現在は高層マンションが立ち並び、札幌市内でも有数の高級住宅街である「円山」地区のイメージを大きく印象付ける地区となっています。
先日図書館で古い住宅地図を見ていたところ、写真の二つのマンションの境界辺りに、かつて映画館があったということを発見しました。
斜めから見るとこんな状況ですが、昭和15年(1940年)、ここに「平和館」という劇場が開館したとされています。
映画解説者として人気を博していた「水島翠狂」こと「中居勇吉」という人物が館主を務め、一大娯楽施設として大いに賑わっていたそうです。
開園後間もなく太平洋戦争に突入して以降は、一時休館して、軍の食糧庫として使われたこともあったそうですが、戦後になって「円山映画劇場」と名を改めて復活し、昭和48年(1973年)に閉館されるまで、時には話題映画の封切りが行われるほどの人気を博していました。
札幌市内も映画館が一つまた一つと姿を消し、中心部にあるシネコンに集約されるような状況になっていますが、かつては、郊外にもこのような劇場が数多く存在していました。
住宅街として発展していく過程においては、こうした娯楽施設の存在というのも、大変重要な意味合いを持っていたということが窺えるエピソードだなと思いました。

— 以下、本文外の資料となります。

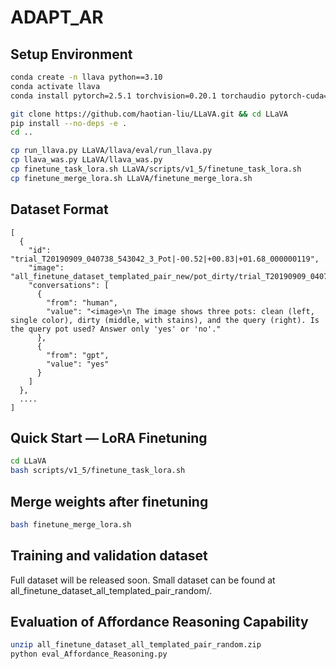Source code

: # ADAPT_AR

## Setup Environment
```bash
conda create -n llava python==3.10
conda activate llava
conda install pytorch=2.5.1 torchvision=0.20.1 torchaudio pytorch-cuda=12.4 -c pytorch -c nvidia -y 

git clone https://github.com/haotian-liu/LLaVA.git && cd LLaVA
pip install --no-deps -e .
cd ..

cp run_llava.py LLaVA/llava/eval/run_llava.py
cp llava_was.py LLaVA/llava_was.py
cp finetune_task_lora.sh LLaVA/scripts/v1_5/finetune_task_lora.sh
cp finetune_merge_lora.sh LLaVA/finetune_merge_lora.sh
```

## Dataset Format
```
[
  {
    "id": "trial_T20190909_040738_543042_3_Pot|-00.52|+00.83|+01.68_000000119",
    "image": "all_finetune_dataset_templated_pair_new/pot_dirty/trial_T20190909_040738_543042_3_Pot|-00.52|+00.83|+01.68_000000119.png",
    "conversations": [
      {
        "from": "human",
        "value": "<image>\n The image shows three pots: clean (left, single color), dirty (middle, with stains), and the query (right). Is the query pot used? Answer only 'yes' or 'no'."
      },
      {
        "from": "gpt",
        "value": "yes"
      }
    ]
  },
  ....
]
```

## Quick Start — LoRA Finetuning
```bash 
cd LLaVA
bash scripts/v1_5/finetune_task_lora.sh
```

## Merge weights after finetuning
```bash 
bash finetune_merge_lora.sh
```

## Training and validation dataset 
Full dataset will be released soon.
Small dataset can be found at all_finetune_dataset_all_templated_pair_random/. 

## Evaluation of Affordance Reasoning Capability
```bash
unzip all_finetune_dataset_all_templated_pair_random.zip
python eval_Affordance_Reasoning.py
```
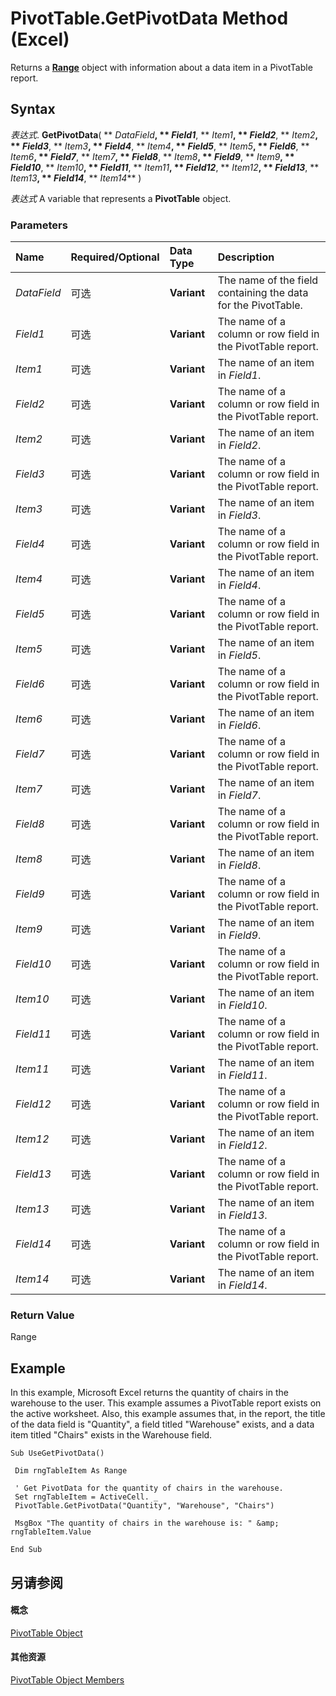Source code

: 
# PivotTable.GetPivotData Method (Excel)

Returns a  **[Range](b8207778-0dcc-4570-1234-f130532cc8cd.md)** object with information about a data item in a PivotTable report.


## Syntax

 _表达式_. **GetPivotData**( ** _DataField_**, ** _Field1_**, ** _Item1_**, ** _Field2_**, ** _Item2_**, ** _Field3_**, ** _Item3_**, ** _Field4_**, ** _Item4_**, ** _Field5_**, ** _Item5_**, ** _Field6_**, ** _Item6_**, ** _Field7_**, ** _Item7_**, ** _Field8_**, ** _Item8_**, ** _Field9_**, ** _Item9_**, ** _Field10_**, ** _Item10_**, ** _Field11_**, ** _Item11_**, ** _Field12_**, ** _Item12_**, ** _Field13_**, ** _Item13_**, ** _Field14_**, ** _Item14_** )

 _表达式_ A variable that represents a **PivotTable** object.


### Parameters



|**Name**|**Required/Optional**|**Data Type**|**Description**|
|:-----|:-----|:-----|:-----|
| _DataField_|可选|**Variant**|The name of the field containing the data for the PivotTable.|
| _Field1_|可选|**Variant**|The name of a column or row field in the PivotTable report.|
| _Item1_|可选|**Variant**|The name of an item in  _Field1_.|
| _Field2_|可选|**Variant**|The name of a column or row field in the PivotTable report.|
| _Item2_|可选|**Variant**|The name of an item in  _Field2_.|
| _Field3_|可选|**Variant**|The name of a column or row field in the PivotTable report.|
| _Item3_|可选|**Variant**|The name of an item in  _Field3_.|
| _Field4_|可选|**Variant**|The name of a column or row field in the PivotTable report.|
| _Item4_|可选|**Variant**|The name of an item in  _Field4_.|
| _Field5_|可选|**Variant**|The name of a column or row field in the PivotTable report.|
| _Item5_|可选|**Variant**|The name of an item in  _Field5_.|
| _Field6_|可选|**Variant**|The name of a column or row field in the PivotTable report.|
| _Item6_|可选|**Variant**|The name of an item in  _Field6_.|
| _Field7_|可选|**Variant**|The name of a column or row field in the PivotTable report.|
| _Item7_|可选|**Variant**|The name of an item in  _Field7_.|
| _Field8_|可选|**Variant**|The name of a column or row field in the PivotTable report.|
| _Item8_|可选|**Variant**|The name of an item in  _Field8_.|
| _Field9_|可选|**Variant**|The name of a column or row field in the PivotTable report.|
| _Item9_|可选|**Variant**|The name of an item in  _Field9_.|
| _Field10_|可选|**Variant**|The name of a column or row field in the PivotTable report.|
| _Item10_|可选|**Variant**|The name of an item in  _Field10_.|
| _Field11_|可选|**Variant**|The name of a column or row field in the PivotTable report.|
| _Item11_|可选|**Variant**|The name of an item in  _Field11_.|
| _Field12_|可选|**Variant**|The name of a column or row field in the PivotTable report.|
| _Item12_|可选|**Variant**|The name of an item in  _Field12_.|
| _Field13_|可选|**Variant**|The name of a column or row field in the PivotTable report.|
| _Item13_|可选|**Variant**|The name of an item in  _Field13_.|
| _Field14_|可选|**Variant**|The name of a column or row field in the PivotTable report.|
| _Item14_|可选|**Variant**|The name of an item in  _Field14_.|

### Return Value

Range


## Example

In this example, Microsoft Excel returns the quantity of chairs in the warehouse to the user. This example assumes a PivotTable report exists on the active worksheet. Also, this example assumes that, in the report, the title of the data field is "Quantity", a field titled "Warehouse" exists, and a data item titled "Chairs" exists in the Warehouse field.


```
Sub UseGetPivotData() 
 
 Dim rngTableItem As Range 
 
 ' Get PivotData for the quantity of chairs in the warehouse. 
 Set rngTableItem = ActiveCell. _ 
 PivotTable.GetPivotData("Quantity", "Warehouse", "Chairs") 
 
 MsgBox "The quantity of chairs in the warehouse is: " &amp; rngTableItem.Value 
 
End Sub
```


## 另请参阅


#### 概念


[PivotTable Object](a9c1d4a0-78a9-f9a6-6daf-91cb63e45842.md)
#### 其他资源


[PivotTable Object Members](http://msdn.microsoft.com/library/8e8d1692-cf32-63c6-a1f6-54ddcc2a4964%28Office.15%29.aspx)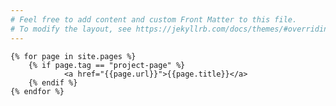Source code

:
 ```yaml
---
# Feel free to add content and custom Front Matter to this file.
# To modify the layout, see https://jekyllrb.com/docs/themes/#overriding-theme-defaults
---
```



<html>
  <head>
    <meta charset="UTF-8">
    <title>title</title>
  <link rel="stylesheet" href="https://cdnjs.cloudflare.com/ajax/libs/twitter-bootstrap/4.1.1/css/bootstrap.css" />
  </head>
  <body>
      
    
      
      
      
    {% for page in site.pages %}  
        {% if page.tag == "project-page" %}
                <a href="{{page.url}}">{{page.title}}</a>
        {% endif %}
    {% endfor %}
      
      
 
  </body>
</html>
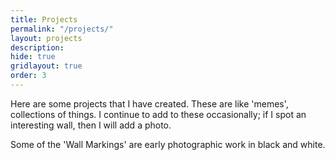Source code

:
```yaml
---
title: Projects
permalink: "/projects/"
layout: projects
description:
hide: true
gridlayout: true
order: 3
---
```


Here are some projects that I have created. These are like 'memes', collections of things. I continue to add to these occasionally; if I spot an interesting wall, then I will add a photo.

Some of the 'Wall Markings' are early photographic work in black and white.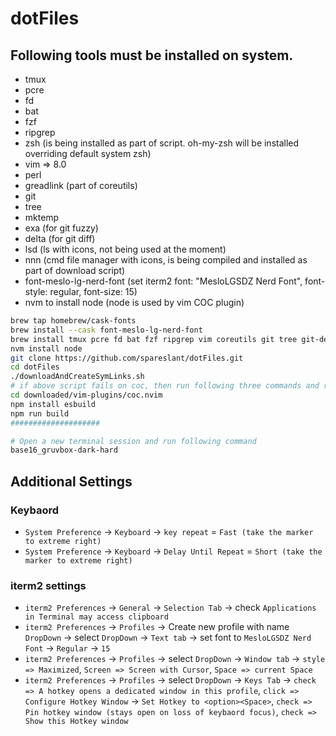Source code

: # dotFiles
## Following tools must be installed on system.

* tmux
* pcre
* fd
* bat
* fzf
* ripgrep
* zsh (is being installed as part of script. oh-my-zsh will be installed overriding default system zsh)
* vim => 8.0
* perl
* greadlink (part of coreutils)
* git
* tree
* mktemp
* exa (for git fuzzy)
* delta (for git diff)
* lsd (ls with icons, not being used at the moment)
* nnn (cmd file manager with icons, is being compiled and installed as part of download script)
* font-meslo-lg-nerd-font (set iterm2 font: "MesloLGSDZ Nerd Font", font-style: regular, font-size: 15)
* nvm to install node (node is used by vim COC plugin)

```bash
brew tap homebrew/cask-fonts
brew install --cask font-meslo-lg-nerd-font
brew install tmux pcre fd bat fzf ripgrep vim coreutils git tree git-delta lsd nvm pyenv
nvm install node
git clone https://github.com/spareslant/dotFiles.git
cd dotFiles
./downloadAndCreateSymLinks.sh
# if above script fails on coc, then run following three commands and run script ./downloadAndCreateSymLinks.sh again.
cd downloaded/vim-plugins/coc.nvim
npm install esbuild
npm run build
####################

# Open a new terminal session and run following command
base16_gruvbox-dark-hard
```

## Additional Settings
### Keybaord
* `System Preference` -> `Keyboard` -> `key repeat` = `Fast (take the marker to extreme right)`
* `System Preference` -> `Keyboard` -> `Delay Until Repeat` = `Short (take the marker to extreme right)`

### iterm2 settings
* `iterm2 Preferences` -> `General` -> `Selection Tab` -> check `Applications in Terminal may access clipboard`
* `iterm2 Preferences` -> `Profiles` -> Create new profile with name `DropDown` -> select `DropDown` -> `Text tab` -> set font to `MesloLGSDZ Nerd Font` -> `Regular` -> `15`
* `iterm2 Preferences` -> `Profiles` -> select `DropDown` -> `Window tab` -> `style => Maximized`, `Screen => Screen with Cursor`, `Space => current Space`
* `iterm2 Preferences` -> `Profiles` -> select `DropDown` -> `Keys Tab` -> `check => A hotkey opens a dedicated window in this profile`, `click => Configure Hotkey Window` -> `Set Hotkey to <option><Space>`,  `check => Pin hotkey window (stays open on loss of keybaord focus)`, `check => Show this Hotkey window`

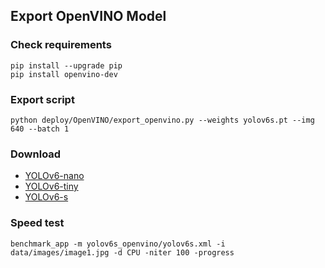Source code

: ## Export OpenVINO Model

### Check requirements

```shell
pip install --upgrade pip
pip install openvino-dev
```

### Export script

```shell
python deploy/OpenVINO/export_openvino.py --weights yolov6s.pt --img 640 --batch 1

```

### Download

* [YOLOv6-nano](https://github.com/meituan/YOLOv6/releases/download/0.1.0/yolov6n_openvino.tar.gz)
* [YOLOv6-tiny](https://github.com/meituan/YOLOv6/releases/download/0.1.0/yolov6n_openvino.tar.gz)
* [YOLOv6-s](https://github.com/meituan/YOLOv6/releases/download/0.1.0/yolov6n_openvino.tar.gz)

### Speed test

```shell
benchmark_app -m yolov6s_openvino/yolov6s.xml -i data/images/image1.jpg -d CPU -niter 100 -progress

```
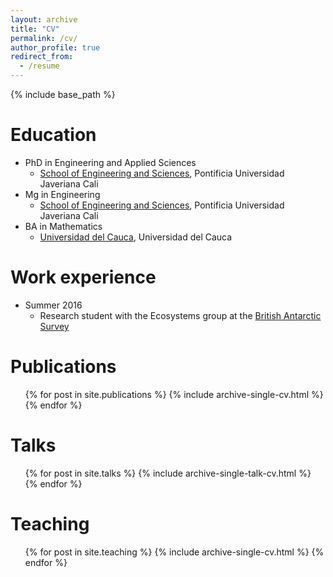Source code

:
 ```yaml
---
layout: archive
title: "CV"
permalink: /cv/
author_profile: true
redirect_from:
  - /resume
---
```


{% include base_path %}

Education
======
* PhD in Engineering and Applied Sciences
  * [School of Engineering and Sciences](https://www.javerianacali.edu.co/), Pontificia Universidad Javeriana Cali
* Mg in Engineering
  * [School of Engineering and Sciences](https://www.javerianacali.edu.co/), Pontificia Universidad Javeriana Cali
* BA in Mathematics
  * [Universidad del Cauca](https://www.unicauca.edu.co/), Universidad del Cauca


Work experience
======
* Summer 2016
  * Research student with the Ecosystems group at the [British Antarctic Survey](https://www.bas.ac.uk/)


Publications
======
  <ul>{% for post in site.publications %}
    {% include archive-single-cv.html %}
  {% endfor %}</ul>

Talks
======
  <ul>{% for post in site.talks %}
    {% include archive-single-talk-cv.html %}
  {% endfor %}</ul>

Teaching
======
  <ul>{% for post in site.teaching %}
    {% include archive-single-cv.html %}
  {% endfor %}</ul>

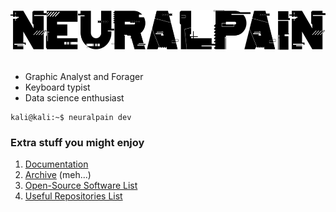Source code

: <p align="center">
  <picture>
    <source srcset="assets/images/neuralpain-dark.svg" media="(prefers-color-scheme: dark)" height="64px">
    <img src="assets/images/neuralpain-light.svg" height="64px">
  </picture><br><br> 
</p>

- Graphic Analyst and Forager
- Keyboard typist
- Data science enthusiast

```
kali@kali:~$ neuralpain dev
```

### Extra stuff you might enjoy
1. [Documentation](./docs)
2. [Archive](./archive) (meh...)
3. [Open-Source Software List](./docs/OpenSourceSoftwareList.md)
4. [Useful Repositories List](./docs/UsefulRepositories.md)
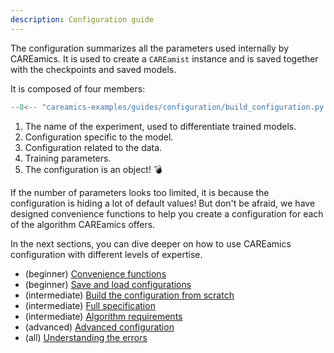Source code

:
 ```yaml
---
description: Configuration guide
---
```



The configuration summarizes all the parameters used internally by CAREamics. It is 
used to create a `CAREamist` instance and is saved together with the checkpoints and 
saved models.

It is composed of four members:

```python title="Anatomy of the configuration"
--8<-- "careamics-examples/guides/configuration/build_configuration.py:as_dict"
```

1. The name of the experiment, used to differentiate trained models.
2. Configuration specific to the model.
3. Configuration related to the data.
4. Training parameters.
5. The configuration is an object! :bomb:

If the number of parameters looks too limited, it is because the configuration is
hiding a lot of default values! But don't be afraid, we have designed convenience
functions to help you create a configuration for each of the algorithm CAREamics
offers.

In the next sections, you can dive deeper on how to use CAREamics 
configuration with different levels of expertise.

- (beginner) [Convenience functions](convenience_functions)
- (beginner) [Save and load configurations](save_load)
- (intermediate) [Build the configuration from scratch](build_configuration)
- (intermediate) [Full specification](full_spec)
- (intermediate) [Algorithm requirements](algorithm_requirements)
- (advanced) [Advanced configuration](advanced_configuration)
- (all) [Understanding the errors](cunderstanding_errors)
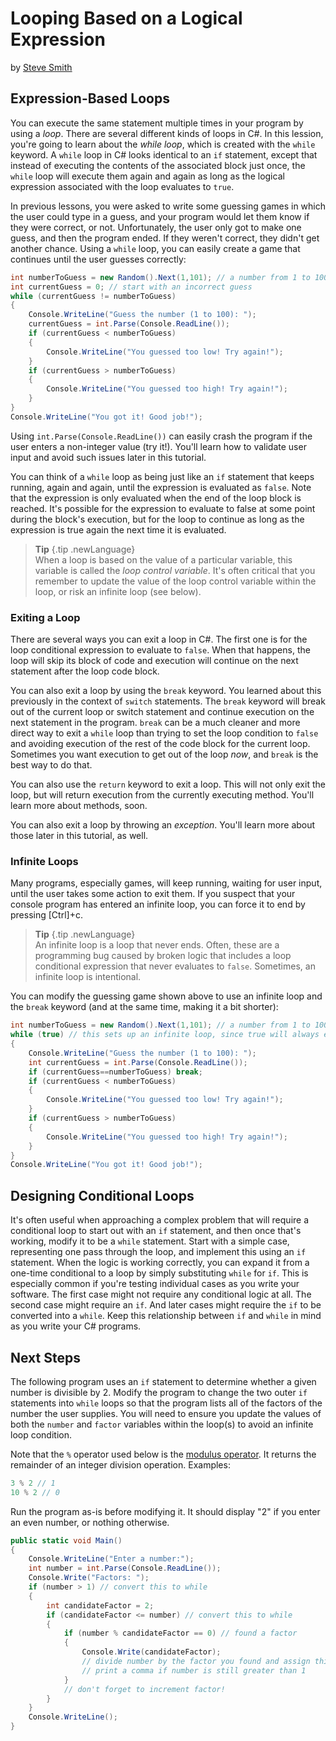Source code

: # Looping Based on a Logical Expression
by [Steve Smith](http://deviq.com/me/steve-smith)

## Expression-Based Loops

You can execute the same statement multiple times in your program by using a *loop*. There are several different kinds of loops in C#. In this lession, you're going to learn about the *while loop*, which is created with the ``while`` keyword. A ``while`` loop in C# looks identical to an ``if`` statement, except that instead of executing the contents of the associated block just once, the ``while`` loop will execute them again and again as long as the logical expression associated with the loop evaluates to ``true``.

In previous lessons, you were asked to write some guessing games in which the user could type in a guess, and your program would let them know if they were correct, or not. Unfortunately, the user only got to make one guess, and then the program ended. If they weren't correct, they didn't get another chance. Using a ``while`` loop, you can easily create a game that continues until the user guesses correctly:

```c#
int numberToGuess = new Random().Next(1,101); // a number from 1 to 100
int currentGuess = 0; // start with an incorrect guess
while (currentGuess != numberToGuess)
{
    Console.WriteLine("Guess the number (1 to 100): ");
    currentGuess = int.Parse(Console.ReadLine());
    if (currentGuess < numberToGuess)
    {
        Console.WriteLine("You guessed too low! Try again!");
    }
    if (currentGuess > numberToGuess)
    {
        Console.WriteLine("You guessed too high! Try again!");
    }
}
Console.WriteLine("You got it! Good job!");
```

Using ``int.Parse(Console.ReadLine())`` can easily crash the program if the user enters a non-integer value (try it!). You'll learn how to validate user input and avoid such issues later in this tutorial.

You can think of a ``while`` loop as being just like an ``if`` statement that keeps running, again and again, until the expression is evaluated as ``false``. Note that the expression is only evaluated when the end of the loop block is reached. It's possible for the expression to evaluate to false at some point during the block's execution, but for the loop to continue as long as the expression is true again the next time it is evaluated.

> **Tip** {.tip .newLanguage}    
> When a loop is based on the value of a particular variable, this variable is called the *loop control variable*. It's often critical that you remember to update the value of the loop control variable within the loop, or risk an infinite loop (see below).

### Exiting a Loop

There are several ways you can exit a loop in C#. The first one is for the loop conditional expression to evaluate to ``false``. When that happens, the loop will skip its block of code and execution will continue on the next statement after the loop code block.

You can also exit a loop by using the ``break`` keyword. You learned about this previously in the context of ``switch`` statements. The ``break`` keyword will break out of the current loop or switch statement and continue execution on the next statement in the program. ``break`` can be a much cleaner and more direct way to exit a ``while`` loop than trying to set the loop condition to ``false`` and avoiding execution of the rest of the code block for the current loop. Sometimes you want execution to get out of the loop *now*, and ``break`` is the best way to do that.

You can also use the ``return`` keyword to exit a loop. This will not only exit the loop, but will return execution from the currently executing method. You'll learn more about methods, soon.

You can also exit a loop by throwing an *exception*. You'll learn more about those later in this tutorial, as well.

### Infinite Loops

Many programs, especially games, will keep running, waiting for user input, until the user takes some action to exit them. If you suspect that your console program has entered an infinite loop, you can force it to end by pressing \[Ctrl\]+c.

> **Tip** {.tip .newLanguage}    
> An infinite loop is a loop that never ends. Often, these are a programming bug caused by broken logic that includes a loop conditional expression that never evaluates to ``false``. Sometimes, an infinite loop is intentional.

You can modify the guessing game shown above to use an infinite loop and the ``break`` keyword (and at the same time, making it a bit shorter):

```c#
int numberToGuess = new Random().Next(1,101); // a number from 1 to 100
while (true) // this sets up an infinite loop, since true will always evaluate to true
{
    Console.WriteLine("Guess the number (1 to 100): ");
    int currentGuess = int.Parse(Console.ReadLine());
    if (currentGuess==numberToGuess) break;
    if (currentGuess < numberToGuess)
    {
        Console.WriteLine("You guessed too low! Try again!");
    }
    if (currentGuess > numberToGuess)
    {
        Console.WriteLine("You guessed too high! Try again!");
    }
}
Console.WriteLine("You got it! Good job!");
```

## Designing Conditional Loops

It's often useful when approaching a complex problem that will require a conditional loop to start out with an ``if`` statement, and then once that's working, modify it to be a ``while`` statement. Start with a simple case, representing one pass through the loop, and implement this using an ``if`` statement. When the logic is working correctly, you can expand it from a one-time conditional to a loop by simply substituting ``while`` for ``if``. This is especially common if you're testing individual cases as you write your software. The first case might not require any conditional logic at all. The second case might require an ``if``. And later cases might require the ``if`` to be converted into a ``while``. Keep this relationship between ``if`` and ``while`` in mind as you write your C# programs.

## Next Steps

The following program uses an ``if`` statement to determine whether a given number is divisible by 2. Modify the program to change the two outer ``if`` statements into ``while`` loops so that the program lists all of the factors of the number the user supplies. You will need to ensure you update the values of both the ``number`` and ``factor`` variables within the loop(s) to avoid an infinite loop condition.

Note that the ``%`` operator used below is the [modulus operator](https://msdn.microsoft.com/en-us/library/0w4e0fzs.aspx). It returns the remainder of an integer division operation. Examples: 

```c#
3 % 2 // 1
10 % 2 // 0
```

Run the program as-is before modifying it. It should display "2" if you enter an even number, or nothing otherwise. 

```c#
public static void Main()
{
    Console.WriteLine("Enter a number:");
    int number = int.Parse(Console.ReadLine());
    Console.Write("Factors: ");
    if (number > 1) // convert this to while
    {
        int candidateFactor = 2;
        if (candidateFactor <= number) // convert this to while
        {
            if (number % candidateFactor == 0) // found a factor
            {
                Console.Write(candidateFactor);
                // divide number by the factor you found and assign this back to number
                // print a comma if number is still greater than 1
            }
            // don't forget to increment factor!
        }
    }
    Console.WriteLine();
}
```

「円山映画劇場」のあった斜め向かいには、現在は「東光ストア」というショッピングセンターがありますが、劇場が廃止された昭和40年代後半、この地域は小さな商店街として賑わっており、この位置には自転車屋さんがあったそうです(現在はその自転車屋さんは、通りから一本中へ入ったところで営業を続けています)。
「円山映画劇場」があった場所の向かいにも、現在は高層マンションが存在していますが、ここには、北海道開拓途上における国策銀行として設立され、平成9年(1997年)に経営破綻した「拓銀」こと「北海道拓殖銀行」の支店があったそうです。
銀行の支店も、かつては住宅街にも数多く存在していたのが、札幌市内でも大手銀行支店の統廃合が進み、かなり不便を強いられている状況にありますが、北海道に深く根差していた「拓銀」が存在することが、この地域の人たちの生活の大いなる支えになっていたであろうことは何となくだけど想像がつきます。
そんな歴史の先に、現在の住宅街としての発展があるのかなということに、歩いていて思いを馳せてみました。